- RECORDS FOR PROCESSING:

────

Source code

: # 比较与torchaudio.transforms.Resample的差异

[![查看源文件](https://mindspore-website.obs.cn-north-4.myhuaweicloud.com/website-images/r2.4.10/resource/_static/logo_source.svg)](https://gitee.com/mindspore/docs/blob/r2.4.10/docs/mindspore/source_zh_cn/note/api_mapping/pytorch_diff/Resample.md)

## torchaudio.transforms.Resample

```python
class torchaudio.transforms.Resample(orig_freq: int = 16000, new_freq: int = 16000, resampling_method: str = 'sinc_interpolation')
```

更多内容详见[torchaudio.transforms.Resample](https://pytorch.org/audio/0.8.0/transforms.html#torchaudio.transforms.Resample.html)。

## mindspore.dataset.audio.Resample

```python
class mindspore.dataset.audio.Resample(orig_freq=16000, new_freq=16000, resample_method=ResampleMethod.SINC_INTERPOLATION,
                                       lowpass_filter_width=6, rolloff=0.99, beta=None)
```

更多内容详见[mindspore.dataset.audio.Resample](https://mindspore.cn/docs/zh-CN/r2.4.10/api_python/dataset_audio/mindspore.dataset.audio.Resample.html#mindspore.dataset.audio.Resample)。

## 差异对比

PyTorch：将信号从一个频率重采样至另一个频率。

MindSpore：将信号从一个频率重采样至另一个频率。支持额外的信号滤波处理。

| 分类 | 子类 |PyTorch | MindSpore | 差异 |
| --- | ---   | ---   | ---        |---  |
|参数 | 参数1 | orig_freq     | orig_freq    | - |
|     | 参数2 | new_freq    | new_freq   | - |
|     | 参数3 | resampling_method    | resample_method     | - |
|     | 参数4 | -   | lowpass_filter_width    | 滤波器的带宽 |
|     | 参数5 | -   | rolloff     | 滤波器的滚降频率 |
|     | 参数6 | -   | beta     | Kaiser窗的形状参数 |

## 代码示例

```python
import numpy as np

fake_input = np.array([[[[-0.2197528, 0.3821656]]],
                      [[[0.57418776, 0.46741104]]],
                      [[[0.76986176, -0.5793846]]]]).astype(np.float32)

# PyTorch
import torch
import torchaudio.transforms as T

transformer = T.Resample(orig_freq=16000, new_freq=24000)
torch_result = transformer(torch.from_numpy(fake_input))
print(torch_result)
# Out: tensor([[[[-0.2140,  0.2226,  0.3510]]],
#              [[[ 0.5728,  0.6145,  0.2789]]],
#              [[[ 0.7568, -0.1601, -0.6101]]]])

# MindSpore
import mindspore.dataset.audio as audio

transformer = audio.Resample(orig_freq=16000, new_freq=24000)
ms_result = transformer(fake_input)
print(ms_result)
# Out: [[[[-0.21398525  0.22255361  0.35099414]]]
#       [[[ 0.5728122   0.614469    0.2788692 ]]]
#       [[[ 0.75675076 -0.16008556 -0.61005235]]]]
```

────

- AIM OF THE TASK: As the exercise requires, copy out the data shown above word for word.

- ANSWER TO THE EXERCISE:
Source code

: # 比较与torchaudio.transforms.Resample的差异

[![查看源文件](https://mindspore-website.obs.cn-north-4.myhuaweicloud.com/website-images/r2.4.10/resource/_static/logo_source.svg)](https://gitee.com/mindspore/docs/blob/r2.4.10/docs/mindspore/source_zh_cn/note/api_mapping/pytorch_diff/Resample.md)

## torchaudio.transforms.Resample

```python
class torchaudio.transforms.Resample(orig_freq: int = 16000, new_freq: int = 16000, resampling_method: str = 'sinc_interpolation')
```

更多内容详见[torchaudio.transforms.Resample](https://pytorch.org/audio/0.8.0/transforms.html#torchaudio.transforms.Resample.html)。

## mindspore.dataset.audio.Resample

```python
class mindspore.dataset.audio.Resample(orig_freq=16000, new_freq=16000, resample_method=ResampleMethod.SINC_INTERPOLATION,
                                       lowpass_filter_width=6, rolloff=0.99, beta=None)
```

更多内容详见[mindspore.dataset.audio.Resample](https://mindspore.cn/docs/zh-CN/r2.4.10/api_python/dataset_audio/mindspore.dataset.audio.Resample.html#mindspore.dataset.audio.Resample)。

## 差异对比

PyTorch：将信号从一个频率重采样至另一个频率。

MindSpore：将信号从一个频率重采样至另一个频率。支持额外的信号滤波处理。

| 分类 | 子类 |PyTorch | MindSpore | 差异 |
| --- | ---   | ---   | ---        |---  |
|参数 | 参数1 | orig_freq     | orig_freq    | - |
|     | 参数2 | new_freq    | new_freq   | - |
|     | 参数3 | resampling_method    | resample_method     | - |
|     | 参数4 | -   | lowpass_filter_width    | 滤波器的带宽 |
|     | 参数5 | -   | rolloff     | 滤波器的滚降频率 |
|     | 参数6 | -   | beta     | Kaiser窗的形状参数 |

## 代码示例

```python
import numpy as np

fake_input = np.array([[[[-0.2197528, 0.3821656]]],
                      [[[0.57418776, 0.46741104]]],
                      [[[0.76986176, -0.5793846]]]]).astype(np.float32)

# PyTorch
import torch
import torchaudio.transforms as T

transformer = T.Resample(orig_freq=16000, new_freq=24000)
torch_result = transformer(torch.from_numpy(fake_input))
print(torch_result)
# Out: tensor([[[[-0.2140,  0.2226,  0.3510]]],
#              [[[ 0.5728,  0.6145,  0.2789]]],
#              [[[ 0.7568, -0.1601, -0.6101]]]])

# MindSpore
import mindspore.dataset.audio as audio

transformer = audio.Resample(orig_freq=16000, new_freq=24000)
ms_result = transformer(fake_input)
print(ms_result)
# Out: [[[[-0.21398525  0.22255361  0.35099414]]]
#       [[[ 0.5728122   0.614469    0.2788692 ]]]
#       [[[ 0.75675076 -0.16008556 -0.61005235]]]]
```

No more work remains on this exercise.